Remarks on Fargues-Scholze, part 2

Today I want to talk about section VII.3 in the manuscript. Here they define and study a functor f_{\natural} on solid sheaves which is left adjoint to the usual pullback functor. But why is this called relative homology?

To explain this name, you have to remember that in the usual formalism of etale cohomology, homology is realized as the compactly supported cohomology of the dualizing complex. Symbolically, if X is a variety with structure map f:X \to \mathrm{Spec} k, then the homology of X is given by Rf_! Rf^! \Lambda. Now, you might ask whether this works in families: if f:X \to Y is some map of varieties, maybe I can find some complex on Y whose stalk at y realizes the homology of X_y? If the constant sheaf is f-ULA, then formation of Rf^! \Lambda commutes with any base change, and exactly the same formula works, but in general there is no naive sheaf with this property.

The punchline now is that f_{\natural} \Lambda does have this property: when the constant sheaf is f-ULA (e.g. if Y is a point) it agrees with Rf_! Rf^! \Lambda by Proposition VII.5.2, and its formation commutes with arbitrary base change, so it really does give a complex on Y whose stalks realize the homology of the fibers of f. The only twist is that f_{\natural}\Lambda is a solid sheaf in general, not a classical etale sheaf.


3 thoughts on “Remarks on Fargues-Scholze, part 2”

  1. I think you have this backwards!

    More precisely, I claim that being a left adjoint to pullback f^\ast means *a priori* that this is relative homology, just like the right adjoint to pullback is relative cohomology.
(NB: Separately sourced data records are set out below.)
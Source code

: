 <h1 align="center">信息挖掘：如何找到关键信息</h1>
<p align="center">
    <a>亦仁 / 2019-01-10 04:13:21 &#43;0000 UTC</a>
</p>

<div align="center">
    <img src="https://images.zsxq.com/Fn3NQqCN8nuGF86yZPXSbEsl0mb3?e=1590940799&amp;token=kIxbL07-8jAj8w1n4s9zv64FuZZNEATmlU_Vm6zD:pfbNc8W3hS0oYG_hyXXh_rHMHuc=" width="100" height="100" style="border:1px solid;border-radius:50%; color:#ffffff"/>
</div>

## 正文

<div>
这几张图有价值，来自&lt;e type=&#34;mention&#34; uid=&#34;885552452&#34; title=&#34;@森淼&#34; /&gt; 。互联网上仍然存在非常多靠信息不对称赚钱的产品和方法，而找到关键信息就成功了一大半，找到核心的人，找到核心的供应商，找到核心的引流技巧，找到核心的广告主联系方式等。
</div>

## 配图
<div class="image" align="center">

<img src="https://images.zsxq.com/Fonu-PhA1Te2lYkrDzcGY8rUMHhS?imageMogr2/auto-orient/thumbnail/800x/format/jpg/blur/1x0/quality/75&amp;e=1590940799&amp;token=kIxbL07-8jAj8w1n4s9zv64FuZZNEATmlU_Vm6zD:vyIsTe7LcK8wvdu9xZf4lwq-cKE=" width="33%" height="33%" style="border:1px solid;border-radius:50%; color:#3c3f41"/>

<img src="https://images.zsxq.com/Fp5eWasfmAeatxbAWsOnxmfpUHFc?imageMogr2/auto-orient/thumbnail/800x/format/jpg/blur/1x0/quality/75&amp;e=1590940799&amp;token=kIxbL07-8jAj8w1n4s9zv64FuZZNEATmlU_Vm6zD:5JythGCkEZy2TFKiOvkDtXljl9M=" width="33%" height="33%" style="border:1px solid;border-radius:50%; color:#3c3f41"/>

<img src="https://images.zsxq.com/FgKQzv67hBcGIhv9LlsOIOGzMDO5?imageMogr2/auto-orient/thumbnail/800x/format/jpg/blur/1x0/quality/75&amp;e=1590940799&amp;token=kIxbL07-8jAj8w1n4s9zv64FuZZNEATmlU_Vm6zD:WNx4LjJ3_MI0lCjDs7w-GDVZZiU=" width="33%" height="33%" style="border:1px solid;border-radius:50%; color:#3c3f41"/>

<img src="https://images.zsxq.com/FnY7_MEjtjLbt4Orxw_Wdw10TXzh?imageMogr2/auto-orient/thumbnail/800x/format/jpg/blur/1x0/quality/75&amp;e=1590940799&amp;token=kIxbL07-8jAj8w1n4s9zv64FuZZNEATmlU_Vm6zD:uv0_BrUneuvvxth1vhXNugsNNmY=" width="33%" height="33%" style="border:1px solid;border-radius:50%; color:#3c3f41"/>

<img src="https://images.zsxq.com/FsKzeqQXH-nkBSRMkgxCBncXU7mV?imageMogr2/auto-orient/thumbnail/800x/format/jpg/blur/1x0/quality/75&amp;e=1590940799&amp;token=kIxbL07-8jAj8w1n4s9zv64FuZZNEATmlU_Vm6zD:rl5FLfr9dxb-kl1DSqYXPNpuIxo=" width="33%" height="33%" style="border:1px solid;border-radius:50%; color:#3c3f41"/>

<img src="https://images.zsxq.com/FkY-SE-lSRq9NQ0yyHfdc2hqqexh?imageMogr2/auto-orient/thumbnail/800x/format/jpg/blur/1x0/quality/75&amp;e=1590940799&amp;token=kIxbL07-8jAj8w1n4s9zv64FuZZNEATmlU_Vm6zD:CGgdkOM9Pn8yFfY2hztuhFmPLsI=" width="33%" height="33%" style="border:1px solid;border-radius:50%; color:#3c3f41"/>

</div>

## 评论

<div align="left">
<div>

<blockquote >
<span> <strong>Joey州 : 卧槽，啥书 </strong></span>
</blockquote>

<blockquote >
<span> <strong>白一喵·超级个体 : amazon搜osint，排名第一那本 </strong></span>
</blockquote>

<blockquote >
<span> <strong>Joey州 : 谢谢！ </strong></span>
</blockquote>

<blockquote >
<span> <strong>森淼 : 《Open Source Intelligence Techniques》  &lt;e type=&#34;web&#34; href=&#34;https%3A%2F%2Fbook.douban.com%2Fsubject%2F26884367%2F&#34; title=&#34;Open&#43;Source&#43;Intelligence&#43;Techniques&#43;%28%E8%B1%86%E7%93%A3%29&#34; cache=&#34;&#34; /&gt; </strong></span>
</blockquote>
For example, if X is any anima, and \pi: X\to \ast is the projection to a point, then one has a pullback functor \pi^\ast: D(\mathbb{Z})\to D(X,\mathbb{Z}), and this admits a left adjoint \pi_{\natural}, with its value on the constant sheaf \mathbb{Z} being \pi_{\natural} \mathbb{Z}=H_\bullet(X,\mathbb{Z}), the homology of X.

    The identification of f_{\natural} f^{\ast} with Rf_! Rf^! in some examples of interest is then an a posteriori justification for calling the other thing etale homology.


    1. Thanks for offering this alternative perspective! It’s an easy exercise that over a point, Rf_! Rf^! \Lambda is the \Lambda-dual of R\Gamma(X,\Lambda), which I would argue is an a priori justification for calling the first thing etale homology.

      Maybe I just like varieties more than I like anima…


      1. Unsurprisingly, I think you’re both right, and actually you’re secretly saying the same thing! I’d like to elaborate a bit on why, even though what I’m saying is probably clear to both of you.

        First of all, though, I don’t think this has much to do with varieties vs anima. At least not if we ignore sociology: it’s true that anima-people like their left adjoints to pullback, while varieties-people never consider them, or at least not explicitly, preferring to take the relative compactly supported cohomology f_! as fundamental instead of the relative homology. (And with good justification, because the former is always defined but the latter not.) But mathematically speaking, the point Peter’s making can be made with varieties, locally compact Hausdorff spaces, anima, or whatever else you like. Namely, if the left adjoint to pullback (exists and) commutes with base-change, then it’s reasonable to interpret it as in-families homology, just as if the formation of the right adjoint to pullback commutes with base-change, it’s reasonable to interpret it as in-families cohomology. In varieties-world, the first case gets called “ULA” and the second case gets called “proper”, but formally they are completely dual to one another.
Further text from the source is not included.